Ecohydrological Evolution of a Constructed Fen in the Athabasca Oil Sands Region. These fully funded MSc positions will begin in 2018 and will: quantify the hydrological/microclimatic effects of the developing vegetation layer in a constructed fen, its surrounding upland and reclaimed slopes on the trajectory of ecohydrological conditions in the constructed peatland; examine the constructed fen response to water stresses associated with greater weather variability; and, determine the relative importance of internal water conservation mechanisms versus external water sources for the long-term feasibility/maintenance of the constructed fen. As well as work on the constructed watershed, these projects will also analogues from a range in natural fens in the oilsands development region. This will assess the required hydrological conditions to produce the ecological functioning necessary to produce a sustainable wetland system within the subhumid climate of the Western Boreal Plain. This position will involve field measurements and be best suited for a student with a strong background in hydrology or climatology, and some experience in ecology.

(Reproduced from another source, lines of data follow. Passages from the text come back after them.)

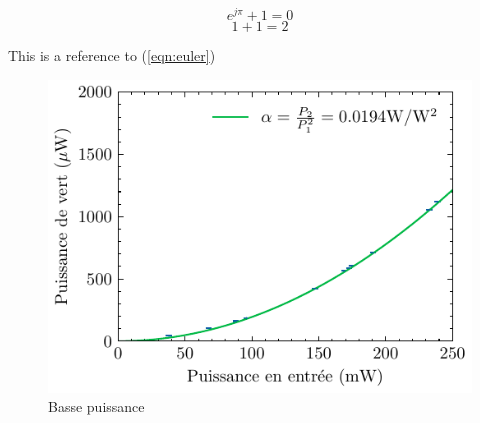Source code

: \documentclass[a4paper]{article}
\begin{document}
\begin{equation}
	e^{j\pi} + 1 = 0
	\label{eqn:euler}
\end{equation}
\begin{equation}
	1+1=2
	\label{eqn:simple}
\end{equation}

This is a reference to (\ref{eqn:euler})

\begin{figure}[h]
	\centering
	\includegraphics{../donnees/conversion basse puissance 82.5 C.pdf}
	\caption{Basse puissance}
	\label{fig:bp}
\end{figure}
\end{document}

This post-doctoral fellow, available immediately, will develop future climate change and extreme weather scenarios for the Boreal Observatory Network (Global Water Futures) and link to future fire regimes and boreal ecohydrology vulnerability research, oil sands mine water management and water futures risk assessment framework. This work will be a component of the Global Water Futures program, Boreal Water Futures component to develop improved pan-boreal future climate change, extreme weather, and fire regimes predictions through the collaboration with the core GWF future climate outputs and with a key stakeholder and user – the Canadian Forest Service, leveraging existing infrastructure and partner in-kind support to establish an evidence-based pan-Canadian Boreal Observation Network of boreal forests and wetlands to assess boreal water services vulnerability, and collaborate with NGO and industry users to integrate hydrological modelling approach to assess water futures risk at the wildland-society interface (mine management and communities).